Lip Activity Classification Attributes

The lip activity classification attributes are added as a new section in the object string representation and treated as Additional attributes.

They will be optionally present when the object type is Face. Each Face object will have its own lip activity classification attributes.

" primary attributes \|#\| secondary attributes \|#|......lip activity classification attributes......"

Further breaking it down:

" ID + bbox attributes \|#\| appearance attributes|#|lip_activity|class-label"

Where class-label is an enum with possible values of speaking, silent, undefined.

Example Frame JSON will be:

{
 "version":"4.0",
 "id":"frame-id",
 "@timestamp":"2018-04-11T04:59:59.828Z",
 "sensorId":"sensor-id",
 "objects": [
     "323|1200|140|1600|190|Face|#|lip_activity|speaking",
     "324|1600|160|1800|210|Face|#|lip_activity|silent"
 ]
}

Gaze Estimation Attributes

The gaze attributes are added as a new section in the object string representation and treated as Additional attributes.

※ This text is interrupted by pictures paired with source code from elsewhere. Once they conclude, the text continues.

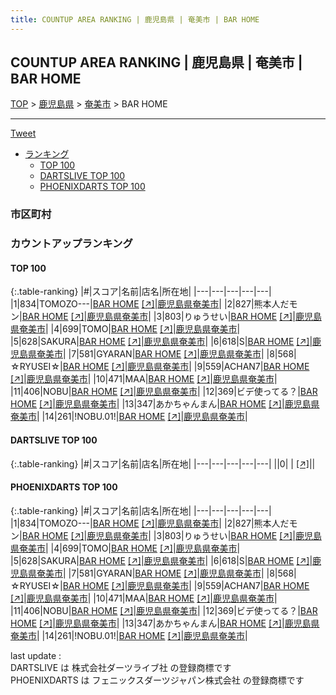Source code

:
 ```yaml
---
title: COUNTUP AREA RANKING | 鹿児島県 | 奄美市 | BAR HOME
---
```

## COUNTUP AREA RANKING | 鹿児島県 | 奄美市 | BAR HOME

[TOP](/darts/rank/) > [鹿児島県](/darts/rank/鹿児島県/) > [奄美市](/darts/rank/鹿児島県/奄美市/) > BAR HOME

___

<a href="https://twitter.com/share?ref_src=twsrc%5Etfw" data-text="COUNTUP AREA RANKING | 鹿児島県奄美市BAR HOME" class="twitter-share-button" data-hashtags="DARTSLIVE,PHOENIXDARTS,darts,ダーツ" data-show-count="false">Tweet</a>

* [ランキング](#カウントアップランキング)
    * [TOP 100](#top-100)
    * [DARTSLIVE TOP 100](#dartslive-top-100)
    * [PHOENIXDARTS TOP 100](#phoenixdarts-top-100)

### 市区町村

<ul>

</ul>

### カウントアップランキング

#### TOP 100



{:.table-ranking}
|#|スコア|名前|店名|所在地|
|---|---|---|---|---|
|1|834|<span class="rank-name-pd">TOMOZO---</span>|<a href="/darts/rank/shops/92502.html">BAR HOME</a> <a href="https://vs.phoenixdarts.com/jp/shop/shopDetailInfo/s_92502?s_seq=92502">[↗]</a>|<a href="/darts/rank/鹿児島県/奄美市">鹿児島県奄美市</a>|
|2|827|<span class="rank-name-pd">熊本人だモン</span>|<a href="/darts/rank/shops/92502.html">BAR HOME</a> <a href="https://vs.phoenixdarts.com/jp/shop/shopDetailInfo/s_92502?s_seq=92502">[↗]</a>|<a href="/darts/rank/鹿児島県/奄美市">鹿児島県奄美市</a>|
|3|803|<span class="rank-name-pd">りゅうせい</span>|<a href="/darts/rank/shops/92502.html">BAR HOME</a> <a href="https://vs.phoenixdarts.com/jp/shop/shopDetailInfo/s_92502?s_seq=92502">[↗]</a>|<a href="/darts/rank/鹿児島県/奄美市">鹿児島県奄美市</a>|
|4|699|<span class="rank-name-pd">TOMO</span>|<a href="/darts/rank/shops/92502.html">BAR HOME</a> <a href="https://vs.phoenixdarts.com/jp/shop/shopDetailInfo/s_92502?s_seq=92502">[↗]</a>|<a href="/darts/rank/鹿児島県/奄美市">鹿児島県奄美市</a>|
|5|628|<span class="rank-name-pd">SAKURA</span>|<a href="/darts/rank/shops/92502.html">BAR HOME</a> <a href="https://vs.phoenixdarts.com/jp/shop/shopDetailInfo/s_92502?s_seq=92502">[↗]</a>|<a href="/darts/rank/鹿児島県/奄美市">鹿児島県奄美市</a>|
|6|618|<span class="rank-name-pd">S</span>|<a href="/darts/rank/shops/92502.html">BAR HOME</a> <a href="https://vs.phoenixdarts.com/jp/shop/shopDetailInfo/s_92502?s_seq=92502">[↗]</a>|<a href="/darts/rank/鹿児島県/奄美市">鹿児島県奄美市</a>|
|7|581|<span class="rank-name-pd">GYARAN</span>|<a href="/darts/rank/shops/92502.html">BAR HOME</a> <a href="https://vs.phoenixdarts.com/jp/shop/shopDetailInfo/s_92502?s_seq=92502">[↗]</a>|<a href="/darts/rank/鹿児島県/奄美市">鹿児島県奄美市</a>|
|8|568|<span class="rank-name-pd">☆RYUSEI☆</span>|<a href="/darts/rank/shops/92502.html">BAR HOME</a> <a href="https://vs.phoenixdarts.com/jp/shop/shopDetailInfo/s_92502?s_seq=92502">[↗]</a>|<a href="/darts/rank/鹿児島県/奄美市">鹿児島県奄美市</a>|
|9|559|<span class="rank-name-pd">ACHAN7</span>|<a href="/darts/rank/shops/92502.html">BAR HOME</a> <a href="https://vs.phoenixdarts.com/jp/shop/shopDetailInfo/s_92502?s_seq=92502">[↗]</a>|<a href="/darts/rank/鹿児島県/奄美市">鹿児島県奄美市</a>|
|10|471|<span class="rank-name-pd">MAA</span>|<a href="/darts/rank/shops/92502.html">BAR HOME</a> <a href="https://vs.phoenixdarts.com/jp/shop/shopDetailInfo/s_92502?s_seq=92502">[↗]</a>|<a href="/darts/rank/鹿児島県/奄美市">鹿児島県奄美市</a>|
|11|406|<span class="rank-name-pd">NOBU</span>|<a href="/darts/rank/shops/92502.html">BAR HOME</a> <a href="https://vs.phoenixdarts.com/jp/shop/shopDetailInfo/s_92502?s_seq=92502">[↗]</a>|<a href="/darts/rank/鹿児島県/奄美市">鹿児島県奄美市</a>|
|12|369|<span class="rank-name-pd">ビデ使ってる？</span>|<a href="/darts/rank/shops/92502.html">BAR HOME</a> <a href="https://vs.phoenixdarts.com/jp/shop/shopDetailInfo/s_92502?s_seq=92502">[↗]</a>|<a href="/darts/rank/鹿児島県/奄美市">鹿児島県奄美市</a>|
|13|347|<span class="rank-name-pd">あかちゃんまん</span>|<a href="/darts/rank/shops/92502.html">BAR HOME</a> <a href="https://vs.phoenixdarts.com/jp/shop/shopDetailInfo/s_92502?s_seq=92502">[↗]</a>|<a href="/darts/rank/鹿児島県/奄美市">鹿児島県奄美市</a>|
|14|261|<span class="rank-name-pd">!NOBU.01!</span>|<a href="/darts/rank/shops/92502.html">BAR HOME</a> <a href="https://vs.phoenixdarts.com/jp/shop/shopDetailInfo/s_92502?s_seq=92502">[↗]</a>|<a href="/darts/rank/鹿児島県/奄美市">鹿児島県奄美市</a>|


#### DARTSLIVE TOP 100



{:.table-ranking}
|#|スコア|名前|店名|所在地|
|---|---|---|---|---|
||0|<span class="rank-name-dl"> </span>|<a href="/darts/rank/shops/.html"></a> <a href="">[↗]</a>|<a href="/darts/rank//"></a>|


#### PHOENIXDARTS TOP 100



{:.table-ranking}
|#|スコア|名前|店名|所在地|
|---|---|---|---|---|
|1|834|<span class="rank-name-pd">TOMOZO---</span>|<a href="/darts/rank/shops/92502.html">BAR HOME</a> <a href="https://vs.phoenixdarts.com/jp/shop/shopDetailInfo/s_92502?s_seq=92502">[↗]</a>|<a href="/darts/rank/鹿児島県/奄美市">鹿児島県奄美市</a>|
|2|827|<span class="rank-name-pd">熊本人だモン</span>|<a href="/darts/rank/shops/92502.html">BAR HOME</a> <a href="https://vs.phoenixdarts.com/jp/shop/shopDetailInfo/s_92502?s_seq=92502">[↗]</a>|<a href="/darts/rank/鹿児島県/奄美市">鹿児島県奄美市</a>|
|3|803|<span class="rank-name-pd">りゅうせい</span>|<a href="/darts/rank/shops/92502.html">BAR HOME</a> <a href="https://vs.phoenixdarts.com/jp/shop/shopDetailInfo/s_92502?s_seq=92502">[↗]</a>|<a href="/darts/rank/鹿児島県/奄美市">鹿児島県奄美市</a>|
|4|699|<span class="rank-name-pd">TOMO</span>|<a href="/darts/rank/shops/92502.html">BAR HOME</a> <a href="https://vs.phoenixdarts.com/jp/shop/shopDetailInfo/s_92502?s_seq=92502">[↗]</a>|<a href="/darts/rank/鹿児島県/奄美市">鹿児島県奄美市</a>|
|5|628|<span class="rank-name-pd">SAKURA</span>|<a href="/darts/rank/shops/92502.html">BAR HOME</a> <a href="https://vs.phoenixdarts.com/jp/shop/shopDetailInfo/s_92502?s_seq=92502">[↗]</a>|<a href="/darts/rank/鹿児島県/奄美市">鹿児島県奄美市</a>|
|6|618|<span class="rank-name-pd">S</span>|<a href="/darts/rank/shops/92502.html">BAR HOME</a> <a href="https://vs.phoenixdarts.com/jp/shop/shopDetailInfo/s_92502?s_seq=92502">[↗]</a>|<a href="/darts/rank/鹿児島県/奄美市">鹿児島県奄美市</a>|
|7|581|<span class="rank-name-pd">GYARAN</span>|<a href="/darts/rank/shops/92502.html">BAR HOME</a> <a href="https://vs.phoenixdarts.com/jp/shop/shopDetailInfo/s_92502?s_seq=92502">[↗]</a>|<a href="/darts/rank/鹿児島県/奄美市">鹿児島県奄美市</a>|
|8|568|<span class="rank-name-pd">☆RYUSEI☆</span>|<a href="/darts/rank/shops/92502.html">BAR HOME</a> <a href="https://vs.phoenixdarts.com/jp/shop/shopDetailInfo/s_92502?s_seq=92502">[↗]</a>|<a href="/darts/rank/鹿児島県/奄美市">鹿児島県奄美市</a>|
|9|559|<span class="rank-name-pd">ACHAN7</span>|<a href="/darts/rank/shops/92502.html">BAR HOME</a> <a href="https://vs.phoenixdarts.com/jp/shop/shopDetailInfo/s_92502?s_seq=92502">[↗]</a>|<a href="/darts/rank/鹿児島県/奄美市">鹿児島県奄美市</a>|
|10|471|<span class="rank-name-pd">MAA</span>|<a href="/darts/rank/shops/92502.html">BAR HOME</a> <a href="https://vs.phoenixdarts.com/jp/shop/shopDetailInfo/s_92502?s_seq=92502">[↗]</a>|<a href="/darts/rank/鹿児島県/奄美市">鹿児島県奄美市</a>|
|11|406|<span class="rank-name-pd">NOBU</span>|<a href="/darts/rank/shops/92502.html">BAR HOME</a> <a href="https://vs.phoenixdarts.com/jp/shop/shopDetailInfo/s_92502?s_seq=92502">[↗]</a>|<a href="/darts/rank/鹿児島県/奄美市">鹿児島県奄美市</a>|
|12|369|<span class="rank-name-pd">ビデ使ってる？</span>|<a href="/darts/rank/shops/92502.html">BAR HOME</a> <a href="https://vs.phoenixdarts.com/jp/shop/shopDetailInfo/s_92502?s_seq=92502">[↗]</a>|<a href="/darts/rank/鹿児島県/奄美市">鹿児島県奄美市</a>|
|13|347|<span class="rank-name-pd">あかちゃんまん</span>|<a href="/darts/rank/shops/92502.html">BAR HOME</a> <a href="https://vs.phoenixdarts.com/jp/shop/shopDetailInfo/s_92502?s_seq=92502">[↗]</a>|<a href="/darts/rank/鹿児島県/奄美市">鹿児島県奄美市</a>|
|14|261|<span class="rank-name-pd">!NOBU.01!</span>|<a href="/darts/rank/shops/92502.html">BAR HOME</a> <a href="https://vs.phoenixdarts.com/jp/shop/shopDetailInfo/s_92502?s_seq=92502">[↗]</a>|<a href="/darts/rank/鹿児島県/奄美市">鹿児島県奄美市</a>|


<div class="footer border-top border-gray-light mt-5 pt-3 text-right text-gray">
    last update : <span style="font-weight: italic" id="foot_last_modified"></span><br />
    DARTSLIVE は 株式会社ダーツライブ社 の登録商標です<br />
    PHOENIXDARTS は フェニックスダーツジャパン株式会社 の登録商標です<br />
</div>

<script src="https://cdnjs.cloudflare.com/ajax/libs/jquery.tablesorter/2.31.3/js/jquery.tablesorter.min.js" integrity="sha512-qzgd5cYSZcosqpzpn7zF2ZId8f/8CHmFKZ8j7mU4OUXTNRd5g+ZHBPsgKEwoqxCtdQvExE5LprwwPAgoicguNg==" crossorigin="anonymous" referrerpolicy="no-referrer"></script>
<link rel="stylesheet" href="https://cdnjs.cloudflare.com/ajax/libs/jquery.tablesorter/2.31.3/css/theme.default.min.css" integrity="sha512-wghhOJkjQX0Lh3NSWvNKeZ0ZpNn+SPVXX1Qyc9OCaogADktxrBiBdKGDoqVUOyhStvMBmJQ8ZdMHiR3wuEq8+w==" crossorigin="anonymous" referrerpolicy="no-referrer" />
<script>
$(function() {
    $(".table-ranking").tablesorter({sortList:[[0, 0]]});
    $("#foot_last_modified").text(formatDate(new Date(document.lastModified), 'yyyy-MM-dd HH:mm:ss'));
});
</script>

<script async src="https://platform.twitter.com/widgets.js" charset="utf-8"></script>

They will be optionally present when the object type is Face. Each Face object will have its own gaze attributes.

" primary attributes \|#\| secondary attributes \|#|......gaze attributes......"

Further breaking it down:

” ID + bbox attributes |#| appearance-attributes|#|gaze|x|y|z|theta|phi”

Example Frame JSON will be:

 {
    "version":"4.0",
    "id":"frame-id",
    "@timestamp":"2018-04-11T04:59:59.828Z",
    "sensorId":"sensor-id",
    "objects": [
       "323|1200|140|1600|190|Face|#|gaze|100|120|130|0.042603|0.026154",
       "324|1600|160|1800|210|Face|#|gaze|100|120|130|0.005659|0.281006"
    ]

 }

Gaze point of reference x,y,z are in the camera coordinate system. theta, phi are angles.